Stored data
Segment Open
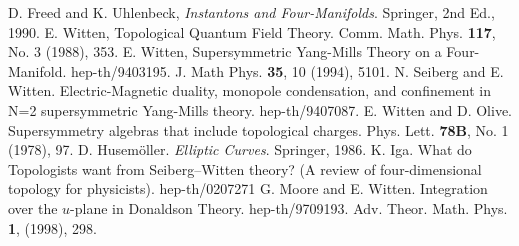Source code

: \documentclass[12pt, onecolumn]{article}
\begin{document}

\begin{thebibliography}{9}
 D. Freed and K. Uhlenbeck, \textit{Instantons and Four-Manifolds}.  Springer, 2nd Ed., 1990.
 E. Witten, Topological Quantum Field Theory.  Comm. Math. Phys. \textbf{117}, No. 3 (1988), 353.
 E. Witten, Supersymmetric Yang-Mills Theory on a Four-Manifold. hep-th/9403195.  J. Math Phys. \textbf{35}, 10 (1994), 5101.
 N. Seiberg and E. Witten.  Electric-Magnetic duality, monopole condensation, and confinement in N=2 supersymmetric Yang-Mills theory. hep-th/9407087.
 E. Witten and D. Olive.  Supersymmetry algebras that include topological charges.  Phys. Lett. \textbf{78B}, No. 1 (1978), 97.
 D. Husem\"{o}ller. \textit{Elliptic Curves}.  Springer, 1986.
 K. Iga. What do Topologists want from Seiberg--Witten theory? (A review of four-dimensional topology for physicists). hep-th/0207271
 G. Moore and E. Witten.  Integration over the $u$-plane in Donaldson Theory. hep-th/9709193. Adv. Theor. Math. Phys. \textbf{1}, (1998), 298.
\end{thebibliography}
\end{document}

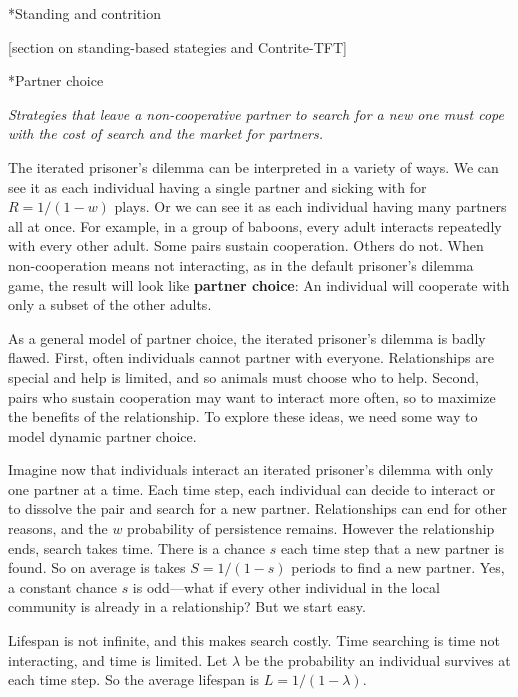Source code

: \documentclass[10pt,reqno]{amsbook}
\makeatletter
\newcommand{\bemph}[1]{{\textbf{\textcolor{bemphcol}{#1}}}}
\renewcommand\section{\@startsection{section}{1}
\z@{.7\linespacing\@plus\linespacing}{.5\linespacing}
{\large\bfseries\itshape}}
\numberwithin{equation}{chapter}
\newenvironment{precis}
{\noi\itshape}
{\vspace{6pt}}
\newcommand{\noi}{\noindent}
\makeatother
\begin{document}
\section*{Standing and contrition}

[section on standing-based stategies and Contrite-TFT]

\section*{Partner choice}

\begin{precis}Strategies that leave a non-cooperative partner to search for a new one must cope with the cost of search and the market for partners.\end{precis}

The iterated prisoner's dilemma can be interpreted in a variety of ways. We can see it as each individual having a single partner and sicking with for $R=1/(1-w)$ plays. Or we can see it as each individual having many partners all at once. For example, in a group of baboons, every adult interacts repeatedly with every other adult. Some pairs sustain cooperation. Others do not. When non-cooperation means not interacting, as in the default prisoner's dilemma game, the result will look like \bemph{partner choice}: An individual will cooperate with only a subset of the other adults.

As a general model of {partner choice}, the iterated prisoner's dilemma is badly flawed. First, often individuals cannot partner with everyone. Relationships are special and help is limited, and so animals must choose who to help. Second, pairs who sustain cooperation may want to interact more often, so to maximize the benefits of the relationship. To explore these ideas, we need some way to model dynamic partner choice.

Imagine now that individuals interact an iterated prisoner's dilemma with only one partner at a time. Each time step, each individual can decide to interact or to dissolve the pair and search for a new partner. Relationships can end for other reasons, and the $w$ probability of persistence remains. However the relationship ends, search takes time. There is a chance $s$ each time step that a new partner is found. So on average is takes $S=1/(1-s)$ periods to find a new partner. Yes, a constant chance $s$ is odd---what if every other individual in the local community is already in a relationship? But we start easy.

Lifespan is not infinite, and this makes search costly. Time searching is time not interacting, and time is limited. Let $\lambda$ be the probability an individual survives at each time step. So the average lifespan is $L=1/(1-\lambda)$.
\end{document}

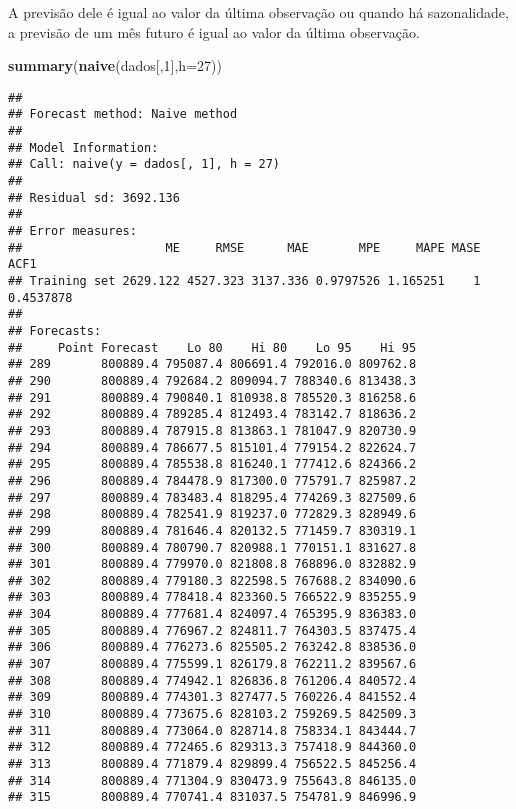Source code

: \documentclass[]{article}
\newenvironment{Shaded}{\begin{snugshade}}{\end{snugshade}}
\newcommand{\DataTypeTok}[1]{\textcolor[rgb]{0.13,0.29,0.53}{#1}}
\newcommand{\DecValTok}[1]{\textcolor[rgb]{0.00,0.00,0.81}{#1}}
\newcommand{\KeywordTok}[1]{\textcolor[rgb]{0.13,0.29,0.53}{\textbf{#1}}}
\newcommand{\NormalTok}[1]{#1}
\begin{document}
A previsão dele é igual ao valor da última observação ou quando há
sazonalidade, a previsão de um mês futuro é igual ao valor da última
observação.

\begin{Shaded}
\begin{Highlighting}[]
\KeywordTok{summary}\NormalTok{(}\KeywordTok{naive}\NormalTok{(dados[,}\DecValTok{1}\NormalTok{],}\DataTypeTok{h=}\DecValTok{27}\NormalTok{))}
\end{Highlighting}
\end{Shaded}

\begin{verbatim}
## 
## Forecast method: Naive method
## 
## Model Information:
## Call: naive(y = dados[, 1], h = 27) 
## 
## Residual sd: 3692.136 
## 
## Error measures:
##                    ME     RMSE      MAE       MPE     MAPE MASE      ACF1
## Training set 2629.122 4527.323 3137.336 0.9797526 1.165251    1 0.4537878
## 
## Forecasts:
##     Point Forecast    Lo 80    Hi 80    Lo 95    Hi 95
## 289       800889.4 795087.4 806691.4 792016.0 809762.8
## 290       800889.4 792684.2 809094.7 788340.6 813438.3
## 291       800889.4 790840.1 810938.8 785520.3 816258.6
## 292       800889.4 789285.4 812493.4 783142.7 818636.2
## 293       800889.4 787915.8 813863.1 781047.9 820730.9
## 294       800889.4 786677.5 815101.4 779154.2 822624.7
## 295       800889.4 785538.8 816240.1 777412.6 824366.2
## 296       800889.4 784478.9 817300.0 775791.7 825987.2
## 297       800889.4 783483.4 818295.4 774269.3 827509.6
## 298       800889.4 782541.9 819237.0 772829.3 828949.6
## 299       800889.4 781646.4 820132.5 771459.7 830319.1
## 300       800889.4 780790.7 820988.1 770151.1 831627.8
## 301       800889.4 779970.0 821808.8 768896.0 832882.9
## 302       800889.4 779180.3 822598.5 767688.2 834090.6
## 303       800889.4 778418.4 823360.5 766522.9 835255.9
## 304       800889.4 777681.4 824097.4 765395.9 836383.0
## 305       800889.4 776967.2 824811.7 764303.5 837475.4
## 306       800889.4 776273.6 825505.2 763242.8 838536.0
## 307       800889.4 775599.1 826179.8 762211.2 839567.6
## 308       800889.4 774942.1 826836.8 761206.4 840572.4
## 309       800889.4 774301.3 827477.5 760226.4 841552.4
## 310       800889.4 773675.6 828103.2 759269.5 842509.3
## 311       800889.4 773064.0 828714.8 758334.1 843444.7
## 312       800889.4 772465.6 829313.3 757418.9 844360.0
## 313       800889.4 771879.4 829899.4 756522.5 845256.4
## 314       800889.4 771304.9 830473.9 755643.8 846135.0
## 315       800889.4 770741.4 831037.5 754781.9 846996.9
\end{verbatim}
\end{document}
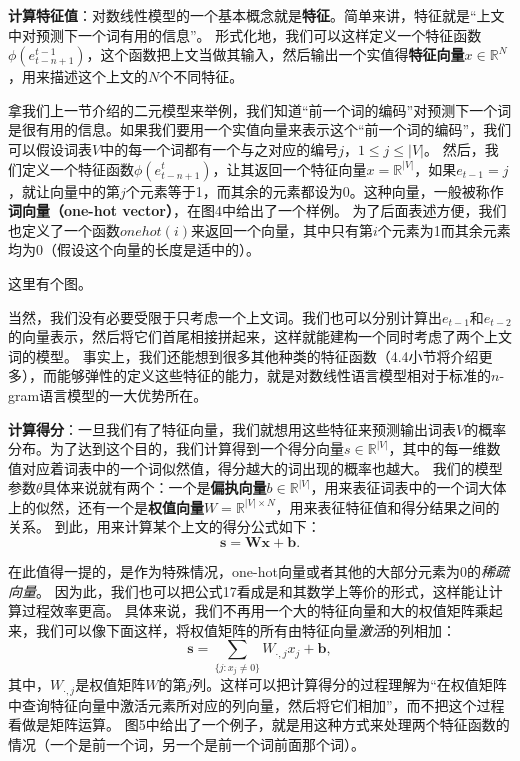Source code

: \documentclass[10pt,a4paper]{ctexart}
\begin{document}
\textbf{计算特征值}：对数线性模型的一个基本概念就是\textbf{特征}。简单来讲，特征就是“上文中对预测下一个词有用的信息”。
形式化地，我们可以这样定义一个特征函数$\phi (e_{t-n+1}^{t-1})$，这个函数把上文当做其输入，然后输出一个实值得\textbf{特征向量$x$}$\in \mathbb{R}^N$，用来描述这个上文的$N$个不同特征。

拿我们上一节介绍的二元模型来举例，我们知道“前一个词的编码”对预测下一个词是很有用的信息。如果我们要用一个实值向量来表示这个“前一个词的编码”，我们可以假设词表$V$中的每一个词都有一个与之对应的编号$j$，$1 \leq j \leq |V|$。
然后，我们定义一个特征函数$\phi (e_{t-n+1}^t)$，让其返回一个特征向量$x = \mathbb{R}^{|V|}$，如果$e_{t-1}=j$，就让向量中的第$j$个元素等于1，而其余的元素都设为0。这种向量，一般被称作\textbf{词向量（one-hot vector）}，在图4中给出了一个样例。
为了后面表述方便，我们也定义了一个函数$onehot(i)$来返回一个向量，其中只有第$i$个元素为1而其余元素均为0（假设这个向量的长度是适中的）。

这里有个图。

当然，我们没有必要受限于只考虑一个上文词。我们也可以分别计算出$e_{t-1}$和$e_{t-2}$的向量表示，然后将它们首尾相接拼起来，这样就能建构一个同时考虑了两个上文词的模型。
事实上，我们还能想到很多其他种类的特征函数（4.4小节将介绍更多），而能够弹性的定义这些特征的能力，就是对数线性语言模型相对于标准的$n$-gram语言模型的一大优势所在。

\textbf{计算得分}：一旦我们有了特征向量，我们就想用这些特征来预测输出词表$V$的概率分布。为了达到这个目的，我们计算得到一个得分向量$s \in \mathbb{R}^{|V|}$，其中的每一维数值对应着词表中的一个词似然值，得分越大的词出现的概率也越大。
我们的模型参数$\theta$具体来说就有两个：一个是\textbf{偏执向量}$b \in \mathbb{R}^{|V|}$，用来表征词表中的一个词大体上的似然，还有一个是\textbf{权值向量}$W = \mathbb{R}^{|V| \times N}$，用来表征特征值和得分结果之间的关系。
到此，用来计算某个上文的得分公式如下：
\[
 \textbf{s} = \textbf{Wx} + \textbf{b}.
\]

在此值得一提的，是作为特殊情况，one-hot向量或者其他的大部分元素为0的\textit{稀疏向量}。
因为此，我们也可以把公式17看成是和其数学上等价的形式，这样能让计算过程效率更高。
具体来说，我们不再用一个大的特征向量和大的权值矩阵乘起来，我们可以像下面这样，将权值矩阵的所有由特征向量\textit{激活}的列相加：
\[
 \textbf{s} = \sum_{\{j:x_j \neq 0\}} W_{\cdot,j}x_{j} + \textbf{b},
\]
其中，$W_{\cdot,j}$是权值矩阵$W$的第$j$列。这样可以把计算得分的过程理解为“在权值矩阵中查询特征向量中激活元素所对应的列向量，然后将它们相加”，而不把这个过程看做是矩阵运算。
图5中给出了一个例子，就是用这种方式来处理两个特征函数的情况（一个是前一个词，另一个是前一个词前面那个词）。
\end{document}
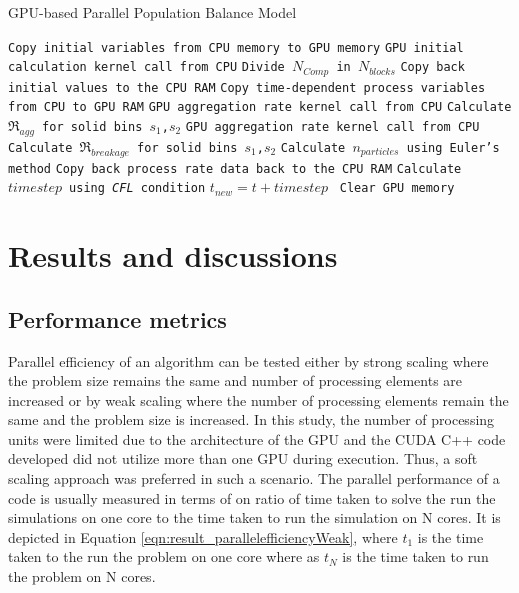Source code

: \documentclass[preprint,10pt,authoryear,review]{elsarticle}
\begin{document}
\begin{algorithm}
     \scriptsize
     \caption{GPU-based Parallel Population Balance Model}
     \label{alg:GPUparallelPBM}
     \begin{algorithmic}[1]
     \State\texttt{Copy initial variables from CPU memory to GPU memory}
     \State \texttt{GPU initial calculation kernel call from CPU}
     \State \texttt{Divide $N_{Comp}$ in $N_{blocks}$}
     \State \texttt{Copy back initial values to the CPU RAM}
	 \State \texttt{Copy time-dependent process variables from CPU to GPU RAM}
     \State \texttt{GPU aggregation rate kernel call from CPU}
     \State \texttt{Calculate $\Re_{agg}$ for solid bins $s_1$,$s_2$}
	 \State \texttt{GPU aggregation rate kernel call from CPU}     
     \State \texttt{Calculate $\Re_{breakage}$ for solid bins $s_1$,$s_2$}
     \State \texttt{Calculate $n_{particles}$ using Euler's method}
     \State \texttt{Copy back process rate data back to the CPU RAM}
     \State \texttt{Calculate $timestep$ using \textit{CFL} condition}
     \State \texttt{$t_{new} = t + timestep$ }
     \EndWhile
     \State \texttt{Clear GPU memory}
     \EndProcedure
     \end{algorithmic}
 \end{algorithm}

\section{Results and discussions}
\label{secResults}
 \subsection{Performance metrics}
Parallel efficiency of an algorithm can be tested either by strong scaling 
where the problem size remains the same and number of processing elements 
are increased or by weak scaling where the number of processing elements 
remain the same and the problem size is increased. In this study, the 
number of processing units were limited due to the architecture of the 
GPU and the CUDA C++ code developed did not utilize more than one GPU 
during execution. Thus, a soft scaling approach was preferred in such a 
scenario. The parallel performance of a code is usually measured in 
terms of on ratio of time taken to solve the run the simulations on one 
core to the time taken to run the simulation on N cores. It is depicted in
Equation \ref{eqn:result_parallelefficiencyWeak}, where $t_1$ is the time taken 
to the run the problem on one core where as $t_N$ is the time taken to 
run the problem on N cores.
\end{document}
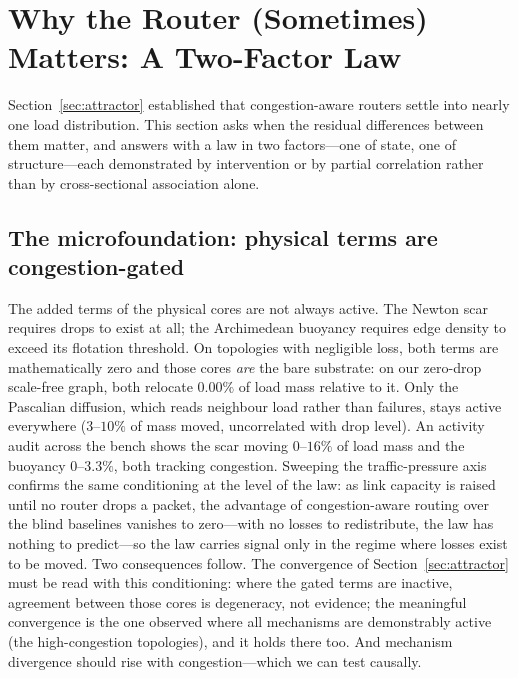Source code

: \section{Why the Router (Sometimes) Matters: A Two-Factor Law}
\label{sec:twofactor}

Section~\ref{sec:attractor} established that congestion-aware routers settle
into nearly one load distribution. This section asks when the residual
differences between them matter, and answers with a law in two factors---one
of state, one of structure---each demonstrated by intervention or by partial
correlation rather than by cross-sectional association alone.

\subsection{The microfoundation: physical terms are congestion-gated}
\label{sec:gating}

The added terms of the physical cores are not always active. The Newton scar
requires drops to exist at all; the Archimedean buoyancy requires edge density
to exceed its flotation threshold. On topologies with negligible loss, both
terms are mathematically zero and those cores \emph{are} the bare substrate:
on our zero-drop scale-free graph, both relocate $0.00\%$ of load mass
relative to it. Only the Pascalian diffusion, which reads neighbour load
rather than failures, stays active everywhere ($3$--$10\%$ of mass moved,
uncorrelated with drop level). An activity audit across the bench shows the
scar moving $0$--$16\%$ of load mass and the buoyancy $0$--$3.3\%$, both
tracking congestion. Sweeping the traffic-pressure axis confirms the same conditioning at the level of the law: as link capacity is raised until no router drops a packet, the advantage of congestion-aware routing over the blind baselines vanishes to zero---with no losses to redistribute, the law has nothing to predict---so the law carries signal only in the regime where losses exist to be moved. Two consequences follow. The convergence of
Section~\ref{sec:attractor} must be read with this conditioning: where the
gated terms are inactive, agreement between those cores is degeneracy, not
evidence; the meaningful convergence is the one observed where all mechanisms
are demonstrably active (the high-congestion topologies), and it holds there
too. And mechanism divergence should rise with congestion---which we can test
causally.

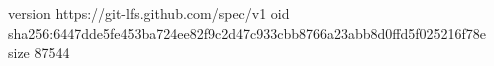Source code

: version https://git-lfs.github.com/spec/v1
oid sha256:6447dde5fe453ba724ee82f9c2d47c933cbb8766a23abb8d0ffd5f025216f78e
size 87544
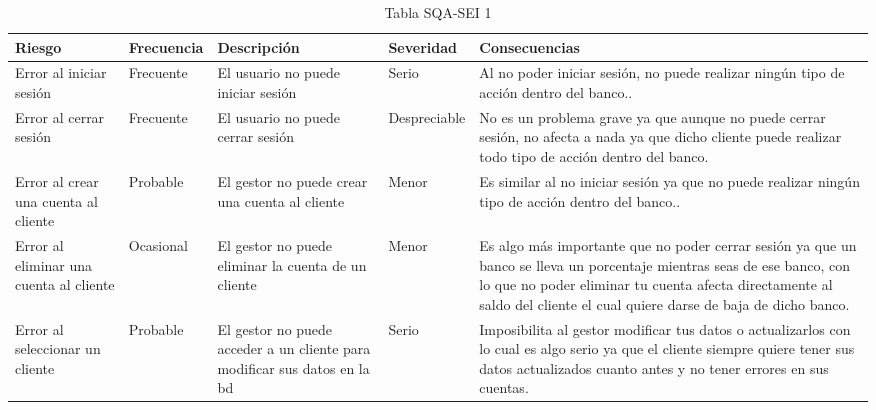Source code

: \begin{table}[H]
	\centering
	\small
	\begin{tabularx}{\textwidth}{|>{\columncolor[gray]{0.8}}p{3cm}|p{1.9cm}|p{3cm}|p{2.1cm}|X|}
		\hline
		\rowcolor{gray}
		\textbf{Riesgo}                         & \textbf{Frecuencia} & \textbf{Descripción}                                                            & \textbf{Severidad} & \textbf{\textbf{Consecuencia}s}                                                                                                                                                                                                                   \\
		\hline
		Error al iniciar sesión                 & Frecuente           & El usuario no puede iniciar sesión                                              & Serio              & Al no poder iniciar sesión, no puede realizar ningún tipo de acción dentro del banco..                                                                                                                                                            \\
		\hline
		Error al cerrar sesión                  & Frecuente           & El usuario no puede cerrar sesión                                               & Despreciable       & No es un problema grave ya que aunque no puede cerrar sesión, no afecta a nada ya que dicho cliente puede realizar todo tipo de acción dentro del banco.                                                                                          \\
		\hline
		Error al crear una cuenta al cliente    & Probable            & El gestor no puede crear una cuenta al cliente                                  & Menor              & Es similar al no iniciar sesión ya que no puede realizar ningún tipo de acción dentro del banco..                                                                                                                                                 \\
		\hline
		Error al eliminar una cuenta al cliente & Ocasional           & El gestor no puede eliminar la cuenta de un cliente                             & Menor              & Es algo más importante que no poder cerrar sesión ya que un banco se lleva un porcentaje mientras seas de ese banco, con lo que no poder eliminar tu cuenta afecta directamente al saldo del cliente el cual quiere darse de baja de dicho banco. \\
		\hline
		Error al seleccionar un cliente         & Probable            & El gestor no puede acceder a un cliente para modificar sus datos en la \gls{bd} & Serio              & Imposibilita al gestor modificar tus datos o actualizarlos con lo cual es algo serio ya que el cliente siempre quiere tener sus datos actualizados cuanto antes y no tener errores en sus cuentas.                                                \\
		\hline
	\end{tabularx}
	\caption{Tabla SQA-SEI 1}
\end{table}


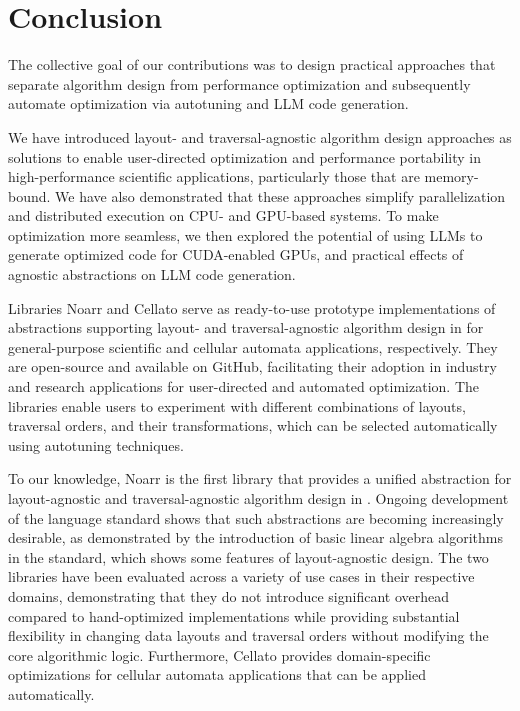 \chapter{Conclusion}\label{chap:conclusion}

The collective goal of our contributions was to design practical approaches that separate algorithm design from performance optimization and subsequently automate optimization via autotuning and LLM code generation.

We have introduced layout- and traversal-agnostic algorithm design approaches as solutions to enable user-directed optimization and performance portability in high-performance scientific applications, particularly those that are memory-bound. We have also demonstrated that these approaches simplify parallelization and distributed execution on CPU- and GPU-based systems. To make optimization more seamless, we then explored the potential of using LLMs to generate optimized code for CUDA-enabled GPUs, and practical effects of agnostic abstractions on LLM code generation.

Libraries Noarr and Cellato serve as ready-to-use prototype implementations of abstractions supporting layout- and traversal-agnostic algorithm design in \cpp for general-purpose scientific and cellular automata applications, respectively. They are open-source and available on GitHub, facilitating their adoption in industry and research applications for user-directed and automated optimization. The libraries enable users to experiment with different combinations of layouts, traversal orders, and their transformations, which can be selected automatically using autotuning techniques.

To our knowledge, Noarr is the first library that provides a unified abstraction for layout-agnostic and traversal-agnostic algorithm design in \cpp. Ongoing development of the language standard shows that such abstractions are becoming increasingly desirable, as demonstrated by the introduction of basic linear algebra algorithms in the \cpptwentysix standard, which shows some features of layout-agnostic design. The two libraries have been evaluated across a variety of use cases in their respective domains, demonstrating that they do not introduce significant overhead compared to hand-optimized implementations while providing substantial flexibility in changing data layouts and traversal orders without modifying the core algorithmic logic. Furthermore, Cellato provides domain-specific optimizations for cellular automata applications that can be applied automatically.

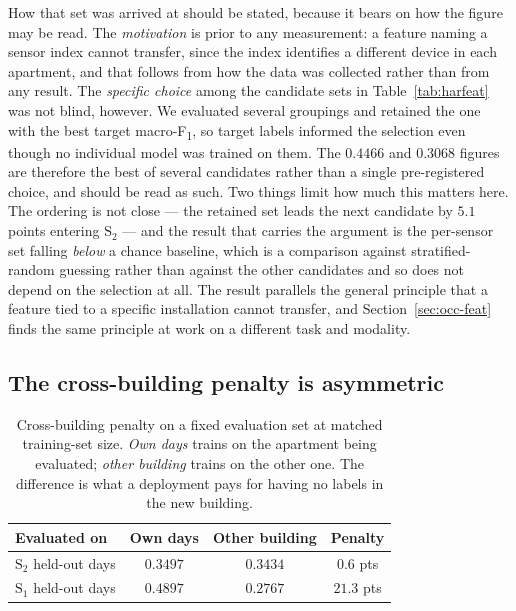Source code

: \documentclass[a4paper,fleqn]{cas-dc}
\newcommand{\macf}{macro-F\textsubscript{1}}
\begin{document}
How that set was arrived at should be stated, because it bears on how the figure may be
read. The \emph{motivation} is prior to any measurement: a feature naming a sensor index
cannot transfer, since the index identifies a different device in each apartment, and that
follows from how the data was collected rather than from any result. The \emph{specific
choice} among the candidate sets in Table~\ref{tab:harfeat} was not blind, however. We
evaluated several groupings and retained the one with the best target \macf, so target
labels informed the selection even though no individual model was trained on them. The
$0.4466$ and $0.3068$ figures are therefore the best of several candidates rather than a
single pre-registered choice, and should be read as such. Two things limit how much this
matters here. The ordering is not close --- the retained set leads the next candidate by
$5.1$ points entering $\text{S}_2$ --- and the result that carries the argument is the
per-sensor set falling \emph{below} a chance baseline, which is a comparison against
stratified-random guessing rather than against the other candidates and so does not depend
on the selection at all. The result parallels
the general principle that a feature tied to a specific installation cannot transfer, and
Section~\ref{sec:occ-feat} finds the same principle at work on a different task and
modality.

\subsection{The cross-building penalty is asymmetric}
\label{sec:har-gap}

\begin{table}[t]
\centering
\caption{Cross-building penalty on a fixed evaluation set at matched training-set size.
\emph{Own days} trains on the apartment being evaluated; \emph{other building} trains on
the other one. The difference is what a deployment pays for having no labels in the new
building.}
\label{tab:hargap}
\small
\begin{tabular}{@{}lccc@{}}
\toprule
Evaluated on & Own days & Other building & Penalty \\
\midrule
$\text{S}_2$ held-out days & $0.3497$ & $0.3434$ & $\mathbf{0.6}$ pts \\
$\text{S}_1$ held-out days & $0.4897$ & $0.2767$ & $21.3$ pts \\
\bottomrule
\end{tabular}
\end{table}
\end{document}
Segment Closed
#### Task to carry out:
In the lines above, locate the string "blind". Copy every line where it occurs.

#### Response:
tracking congestion. Sweeping the traffic-pressure axis confirms the same conditioning at the level of the law: as link capacity is raised until no router drops a packet, the advantage of congestion-aware routing over the blind baselines vanishes to zero---with no losses to redistribute, the law has nothing to predict---so the law carries signal only in the regime where losses exist to be moved. Two consequences follow. The convergence of
choice} among the candidate sets in Table~\ref{tab:harfeat} was not blind, however. We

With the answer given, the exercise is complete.